Check each line of the entries below for the word "mysql", then report how many have it, with no other words.

Dataset entries
>>>
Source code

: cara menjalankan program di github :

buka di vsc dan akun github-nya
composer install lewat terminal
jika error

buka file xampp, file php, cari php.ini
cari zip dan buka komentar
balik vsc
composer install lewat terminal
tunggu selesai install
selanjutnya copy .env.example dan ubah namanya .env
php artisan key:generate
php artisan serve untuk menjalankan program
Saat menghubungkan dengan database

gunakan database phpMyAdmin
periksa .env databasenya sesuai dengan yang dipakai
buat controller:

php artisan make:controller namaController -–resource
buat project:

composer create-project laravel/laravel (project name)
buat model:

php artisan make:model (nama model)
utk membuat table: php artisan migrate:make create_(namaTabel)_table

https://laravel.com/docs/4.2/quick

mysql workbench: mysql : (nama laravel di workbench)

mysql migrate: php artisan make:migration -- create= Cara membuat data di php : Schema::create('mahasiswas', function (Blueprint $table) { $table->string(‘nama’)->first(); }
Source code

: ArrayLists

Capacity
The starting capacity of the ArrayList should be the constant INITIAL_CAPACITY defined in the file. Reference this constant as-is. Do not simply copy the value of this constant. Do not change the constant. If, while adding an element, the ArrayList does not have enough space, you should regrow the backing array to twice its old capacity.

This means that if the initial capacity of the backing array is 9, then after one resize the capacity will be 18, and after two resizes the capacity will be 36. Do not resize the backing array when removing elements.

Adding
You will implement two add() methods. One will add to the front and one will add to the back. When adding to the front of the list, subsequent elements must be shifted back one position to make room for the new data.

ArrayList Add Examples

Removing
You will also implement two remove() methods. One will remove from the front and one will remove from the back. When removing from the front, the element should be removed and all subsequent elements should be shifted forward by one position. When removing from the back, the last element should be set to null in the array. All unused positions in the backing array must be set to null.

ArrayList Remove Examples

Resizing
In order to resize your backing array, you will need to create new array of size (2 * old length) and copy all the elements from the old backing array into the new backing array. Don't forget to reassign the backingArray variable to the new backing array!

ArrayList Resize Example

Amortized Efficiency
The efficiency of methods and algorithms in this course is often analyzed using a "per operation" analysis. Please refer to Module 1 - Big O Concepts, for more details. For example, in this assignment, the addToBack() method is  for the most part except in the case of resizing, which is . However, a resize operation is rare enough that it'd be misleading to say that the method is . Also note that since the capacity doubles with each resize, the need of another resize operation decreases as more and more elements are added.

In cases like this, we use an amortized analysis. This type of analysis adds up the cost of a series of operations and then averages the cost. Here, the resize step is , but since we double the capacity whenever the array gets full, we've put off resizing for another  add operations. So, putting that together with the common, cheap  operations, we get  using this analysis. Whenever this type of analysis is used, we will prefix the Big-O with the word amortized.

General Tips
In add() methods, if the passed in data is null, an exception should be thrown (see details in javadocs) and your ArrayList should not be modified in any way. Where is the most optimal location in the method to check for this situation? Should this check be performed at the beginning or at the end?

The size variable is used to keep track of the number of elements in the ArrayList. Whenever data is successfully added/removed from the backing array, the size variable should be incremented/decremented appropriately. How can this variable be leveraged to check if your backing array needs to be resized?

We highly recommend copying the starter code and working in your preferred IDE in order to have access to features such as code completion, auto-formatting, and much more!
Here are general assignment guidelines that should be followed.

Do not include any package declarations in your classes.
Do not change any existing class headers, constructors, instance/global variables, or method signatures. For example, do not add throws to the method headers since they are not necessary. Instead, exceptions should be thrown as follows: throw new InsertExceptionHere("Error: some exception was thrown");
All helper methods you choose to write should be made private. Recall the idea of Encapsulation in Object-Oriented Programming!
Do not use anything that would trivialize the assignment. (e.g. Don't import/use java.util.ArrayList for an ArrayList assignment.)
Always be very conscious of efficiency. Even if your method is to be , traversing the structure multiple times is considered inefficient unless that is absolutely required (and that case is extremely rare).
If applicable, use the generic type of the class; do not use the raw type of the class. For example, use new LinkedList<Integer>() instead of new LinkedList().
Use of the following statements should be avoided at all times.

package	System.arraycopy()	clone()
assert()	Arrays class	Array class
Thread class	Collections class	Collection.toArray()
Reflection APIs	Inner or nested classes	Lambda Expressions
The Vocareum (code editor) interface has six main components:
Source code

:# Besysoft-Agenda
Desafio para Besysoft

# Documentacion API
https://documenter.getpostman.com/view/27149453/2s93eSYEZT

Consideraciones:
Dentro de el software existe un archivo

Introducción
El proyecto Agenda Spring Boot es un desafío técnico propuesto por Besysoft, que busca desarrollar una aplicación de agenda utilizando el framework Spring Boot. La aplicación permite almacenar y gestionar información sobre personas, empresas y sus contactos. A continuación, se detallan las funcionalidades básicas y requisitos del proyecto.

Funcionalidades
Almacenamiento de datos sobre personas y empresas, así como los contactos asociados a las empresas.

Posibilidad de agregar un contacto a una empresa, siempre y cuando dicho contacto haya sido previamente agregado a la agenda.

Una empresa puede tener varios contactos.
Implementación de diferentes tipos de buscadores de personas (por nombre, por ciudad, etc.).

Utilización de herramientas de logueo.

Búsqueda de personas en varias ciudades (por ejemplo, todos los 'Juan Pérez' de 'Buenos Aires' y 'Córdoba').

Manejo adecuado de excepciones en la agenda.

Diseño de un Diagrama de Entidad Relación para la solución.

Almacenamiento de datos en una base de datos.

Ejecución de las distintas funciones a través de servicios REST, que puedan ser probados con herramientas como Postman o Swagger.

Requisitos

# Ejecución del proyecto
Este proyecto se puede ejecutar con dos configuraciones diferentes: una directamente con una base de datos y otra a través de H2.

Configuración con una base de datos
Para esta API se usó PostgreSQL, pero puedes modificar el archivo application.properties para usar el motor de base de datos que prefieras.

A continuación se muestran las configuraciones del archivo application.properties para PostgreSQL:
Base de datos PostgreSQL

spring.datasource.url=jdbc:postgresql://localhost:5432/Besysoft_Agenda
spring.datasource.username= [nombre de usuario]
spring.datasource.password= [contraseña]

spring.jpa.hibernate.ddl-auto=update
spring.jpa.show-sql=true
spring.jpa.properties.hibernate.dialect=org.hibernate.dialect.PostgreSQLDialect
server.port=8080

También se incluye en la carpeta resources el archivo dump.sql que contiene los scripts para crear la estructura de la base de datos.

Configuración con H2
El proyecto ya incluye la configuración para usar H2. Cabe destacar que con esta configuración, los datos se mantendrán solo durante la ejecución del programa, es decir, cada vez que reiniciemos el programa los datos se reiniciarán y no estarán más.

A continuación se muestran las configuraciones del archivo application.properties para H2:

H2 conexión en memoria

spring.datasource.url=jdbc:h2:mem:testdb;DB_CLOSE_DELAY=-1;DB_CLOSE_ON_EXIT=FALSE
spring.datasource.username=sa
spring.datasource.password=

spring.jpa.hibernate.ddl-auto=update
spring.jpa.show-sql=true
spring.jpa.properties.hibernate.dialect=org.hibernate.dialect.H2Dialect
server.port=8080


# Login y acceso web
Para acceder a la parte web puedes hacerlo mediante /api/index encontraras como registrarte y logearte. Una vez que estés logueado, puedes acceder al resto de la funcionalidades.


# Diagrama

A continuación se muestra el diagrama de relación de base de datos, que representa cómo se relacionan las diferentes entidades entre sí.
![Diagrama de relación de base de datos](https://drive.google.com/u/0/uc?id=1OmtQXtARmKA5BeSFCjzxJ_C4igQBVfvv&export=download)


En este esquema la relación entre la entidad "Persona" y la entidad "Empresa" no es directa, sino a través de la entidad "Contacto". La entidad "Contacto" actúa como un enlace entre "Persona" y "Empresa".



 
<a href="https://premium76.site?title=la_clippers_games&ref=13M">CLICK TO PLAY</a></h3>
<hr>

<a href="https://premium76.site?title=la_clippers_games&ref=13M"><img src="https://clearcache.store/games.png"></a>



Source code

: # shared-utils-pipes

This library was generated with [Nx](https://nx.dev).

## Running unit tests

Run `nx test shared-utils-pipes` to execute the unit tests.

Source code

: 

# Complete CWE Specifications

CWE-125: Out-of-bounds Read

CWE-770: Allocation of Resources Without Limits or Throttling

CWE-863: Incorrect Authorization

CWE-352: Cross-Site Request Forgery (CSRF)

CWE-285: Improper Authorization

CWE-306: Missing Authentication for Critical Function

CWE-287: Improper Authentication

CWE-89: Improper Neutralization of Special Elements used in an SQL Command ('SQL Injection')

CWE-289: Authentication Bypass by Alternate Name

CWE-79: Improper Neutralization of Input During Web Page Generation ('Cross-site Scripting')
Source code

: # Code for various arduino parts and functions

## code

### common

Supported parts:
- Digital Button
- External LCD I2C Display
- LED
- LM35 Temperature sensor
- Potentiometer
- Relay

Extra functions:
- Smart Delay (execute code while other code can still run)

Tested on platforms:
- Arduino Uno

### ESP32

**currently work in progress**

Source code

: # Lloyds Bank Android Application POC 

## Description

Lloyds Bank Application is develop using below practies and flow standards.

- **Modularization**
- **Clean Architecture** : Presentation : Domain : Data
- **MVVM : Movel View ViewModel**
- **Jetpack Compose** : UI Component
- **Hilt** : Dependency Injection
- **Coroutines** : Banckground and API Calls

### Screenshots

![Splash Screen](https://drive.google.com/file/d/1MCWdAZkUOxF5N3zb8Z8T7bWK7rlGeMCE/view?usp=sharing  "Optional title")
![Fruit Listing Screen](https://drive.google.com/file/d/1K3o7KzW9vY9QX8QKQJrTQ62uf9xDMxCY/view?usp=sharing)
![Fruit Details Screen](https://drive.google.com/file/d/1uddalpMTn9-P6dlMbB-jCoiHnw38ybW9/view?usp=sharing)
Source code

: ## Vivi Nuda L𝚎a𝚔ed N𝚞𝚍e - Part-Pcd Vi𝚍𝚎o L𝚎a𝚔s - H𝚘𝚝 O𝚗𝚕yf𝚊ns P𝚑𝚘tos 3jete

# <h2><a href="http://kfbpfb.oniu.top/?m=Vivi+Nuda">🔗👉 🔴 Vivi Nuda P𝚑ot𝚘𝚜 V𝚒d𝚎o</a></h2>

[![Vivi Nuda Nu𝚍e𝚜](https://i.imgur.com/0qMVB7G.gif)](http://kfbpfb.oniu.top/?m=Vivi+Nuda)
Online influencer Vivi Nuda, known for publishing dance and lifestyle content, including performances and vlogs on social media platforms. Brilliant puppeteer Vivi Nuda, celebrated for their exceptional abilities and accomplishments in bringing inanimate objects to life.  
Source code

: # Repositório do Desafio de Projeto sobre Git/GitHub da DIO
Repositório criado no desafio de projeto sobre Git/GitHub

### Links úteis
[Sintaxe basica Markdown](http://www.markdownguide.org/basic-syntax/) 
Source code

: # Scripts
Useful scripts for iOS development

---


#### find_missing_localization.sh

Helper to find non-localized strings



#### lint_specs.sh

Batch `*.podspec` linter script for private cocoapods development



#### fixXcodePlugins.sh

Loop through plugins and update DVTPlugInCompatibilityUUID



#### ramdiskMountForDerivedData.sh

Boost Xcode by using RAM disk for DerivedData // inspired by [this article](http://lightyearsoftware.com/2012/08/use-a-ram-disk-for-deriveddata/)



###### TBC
<<<
- [Exercise output]: 2